Marie Antoinette – Movie Review


Another week, another movie about a Queen living in her claustrophobic world where her royal life shelters herself (and her husband) from the realities of her people, and any sense of understanding their plight.

So I was out-voted from seeing Shut Up and Sing (until they saw the trailer and realised what it was and now want to see it), and The Departed was actually still sold out, so we saw Sofia Coppola’s Marie Antoinette, only apparently I was the only one who realised it was directed by Sofia Coppola going into the movie (which will probably help you understand the movie a lot more if you do know this fact). Otherwise the entire movie is a rambling mood piece with Kirsten Dunst frolicking about Versailles to modern rock music and with very few details about the French Revolution surrounding her Marie Antoinette ever being shown, and basically a long movie about a spoiled rich teenage brat in great clothes at a historical backdrop.

Or you can see the movie as:

A beautifully rendered portrait of a teenage girl thrown into wealth, power and protocol, slowly reigning in the manoeuvres to remain in her position as wife of the future King of France.
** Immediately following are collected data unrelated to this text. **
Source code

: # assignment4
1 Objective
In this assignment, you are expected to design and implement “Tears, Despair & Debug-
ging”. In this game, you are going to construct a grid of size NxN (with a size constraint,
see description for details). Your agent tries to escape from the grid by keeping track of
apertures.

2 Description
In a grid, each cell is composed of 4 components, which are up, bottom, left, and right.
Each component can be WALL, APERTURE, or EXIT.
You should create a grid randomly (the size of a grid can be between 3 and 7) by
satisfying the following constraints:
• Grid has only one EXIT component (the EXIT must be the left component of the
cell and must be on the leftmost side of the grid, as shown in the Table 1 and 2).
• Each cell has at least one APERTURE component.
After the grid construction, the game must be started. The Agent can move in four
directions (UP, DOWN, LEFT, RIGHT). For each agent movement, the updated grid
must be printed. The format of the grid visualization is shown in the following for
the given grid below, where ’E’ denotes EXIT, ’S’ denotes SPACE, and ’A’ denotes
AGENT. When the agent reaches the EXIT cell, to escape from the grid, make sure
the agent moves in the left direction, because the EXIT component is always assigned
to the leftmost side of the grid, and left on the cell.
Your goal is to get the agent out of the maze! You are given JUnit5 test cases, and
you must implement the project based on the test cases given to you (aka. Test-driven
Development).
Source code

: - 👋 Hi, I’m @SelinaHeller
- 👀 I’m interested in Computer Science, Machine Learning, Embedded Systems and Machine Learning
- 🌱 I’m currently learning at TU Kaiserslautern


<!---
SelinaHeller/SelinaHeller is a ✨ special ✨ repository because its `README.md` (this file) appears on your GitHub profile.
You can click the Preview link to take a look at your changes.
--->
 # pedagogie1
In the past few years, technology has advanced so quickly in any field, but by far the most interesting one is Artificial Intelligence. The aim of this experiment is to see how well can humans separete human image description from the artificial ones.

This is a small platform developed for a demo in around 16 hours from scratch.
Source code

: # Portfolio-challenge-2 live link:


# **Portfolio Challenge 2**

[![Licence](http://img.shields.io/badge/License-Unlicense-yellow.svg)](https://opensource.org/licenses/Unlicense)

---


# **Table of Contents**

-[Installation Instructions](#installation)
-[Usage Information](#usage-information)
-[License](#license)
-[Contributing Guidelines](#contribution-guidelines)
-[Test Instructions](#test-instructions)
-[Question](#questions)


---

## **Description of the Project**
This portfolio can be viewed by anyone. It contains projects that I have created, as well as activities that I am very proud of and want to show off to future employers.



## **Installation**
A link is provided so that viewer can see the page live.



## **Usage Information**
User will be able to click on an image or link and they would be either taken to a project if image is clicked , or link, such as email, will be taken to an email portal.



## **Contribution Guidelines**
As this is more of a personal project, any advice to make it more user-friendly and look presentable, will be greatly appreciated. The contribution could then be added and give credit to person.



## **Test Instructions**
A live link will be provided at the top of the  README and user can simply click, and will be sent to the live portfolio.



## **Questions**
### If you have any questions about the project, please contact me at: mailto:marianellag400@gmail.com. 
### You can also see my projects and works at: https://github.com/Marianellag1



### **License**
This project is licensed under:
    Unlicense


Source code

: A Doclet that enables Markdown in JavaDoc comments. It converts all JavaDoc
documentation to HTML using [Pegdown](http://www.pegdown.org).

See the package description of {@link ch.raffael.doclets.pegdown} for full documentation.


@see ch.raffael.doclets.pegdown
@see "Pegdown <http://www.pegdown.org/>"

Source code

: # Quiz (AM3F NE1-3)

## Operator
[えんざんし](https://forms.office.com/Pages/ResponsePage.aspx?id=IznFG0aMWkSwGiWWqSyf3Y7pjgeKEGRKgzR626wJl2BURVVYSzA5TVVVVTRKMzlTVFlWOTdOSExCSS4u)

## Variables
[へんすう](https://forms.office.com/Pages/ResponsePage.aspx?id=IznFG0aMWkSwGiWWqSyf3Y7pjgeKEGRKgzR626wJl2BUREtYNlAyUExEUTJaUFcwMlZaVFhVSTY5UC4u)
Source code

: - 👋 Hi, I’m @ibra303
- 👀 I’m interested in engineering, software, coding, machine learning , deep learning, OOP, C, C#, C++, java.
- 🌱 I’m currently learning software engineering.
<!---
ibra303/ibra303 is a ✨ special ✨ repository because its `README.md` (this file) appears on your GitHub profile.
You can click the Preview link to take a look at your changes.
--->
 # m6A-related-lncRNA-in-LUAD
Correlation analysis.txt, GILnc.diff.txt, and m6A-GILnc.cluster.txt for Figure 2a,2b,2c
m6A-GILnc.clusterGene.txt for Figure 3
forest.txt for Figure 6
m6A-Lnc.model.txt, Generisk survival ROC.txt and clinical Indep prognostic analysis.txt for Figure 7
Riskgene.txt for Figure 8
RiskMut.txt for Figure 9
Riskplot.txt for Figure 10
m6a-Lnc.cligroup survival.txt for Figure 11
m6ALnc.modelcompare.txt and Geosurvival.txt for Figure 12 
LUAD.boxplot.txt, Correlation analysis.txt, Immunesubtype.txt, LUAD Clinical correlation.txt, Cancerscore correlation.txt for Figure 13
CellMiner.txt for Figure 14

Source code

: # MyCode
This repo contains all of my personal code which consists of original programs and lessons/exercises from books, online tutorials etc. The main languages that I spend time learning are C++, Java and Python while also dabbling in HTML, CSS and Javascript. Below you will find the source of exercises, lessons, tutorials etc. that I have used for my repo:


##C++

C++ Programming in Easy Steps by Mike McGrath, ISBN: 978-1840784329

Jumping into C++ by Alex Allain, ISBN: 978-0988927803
Marie Antoinette lives in the bubble that is Versailles, surrounding herself with all the pleasures she has learned to appreciate, or anything at least to keep herself away from boredom, as she is never taken to informing herself of the plight of the people of France.

The brilliancy of the movie is that we all know what happens with Marie Antoinette. We all know the “Let Them Eat Cake” phrase (debunked in the movie because apparently she never actually said it), and we all knew it was “Off with her head”, but with historical figures always drawn in dry and flat tellings, Sofia Coppola draws a portrait of how such a thing could possibly happen. The King and Queen were extremely young and unprepared to hold such power. They had removed themselves from the people (and centre of politics of Paris) to live and surround themselves in an isolated castle at Versailles, where they lived in the delicious spoils of the French monarchy. Eventually, they literally surrounded themselves with farm animals while running through tall green grass, subconsciously declaring themselves completely cut off from the people of France.

The film gives little hints to the happenings outside the walls of Versailles, but through most of the film, we are locked alongside Marie Antoinette within the palatial chateau, where boredom subsides and the only cure she was brought up to understand was that of more spending, more partying, and manoeuvring through social politics, not actual politics of running a country. It’s a woman essentially trapped by her own wealth, power, and ignorance, with the isolation theme generally a running exploration through Sofia Coppola movies (Lost in Translation, The Virgin Suicides).

The movie films all the excess living beautifully, which is aided by the fact that they had access to the real Versailles to use. The costumes, the food, the shoes, the parties, the evergrowing towering hairstyles, are all glowingly shot, and the pacing gives a good indication of Marie Antoinette’s life of royal protocol boredom with the few hits of pure excitement, so yes, it’ll be boring to many of you all, a fascinating and intricate examination for others.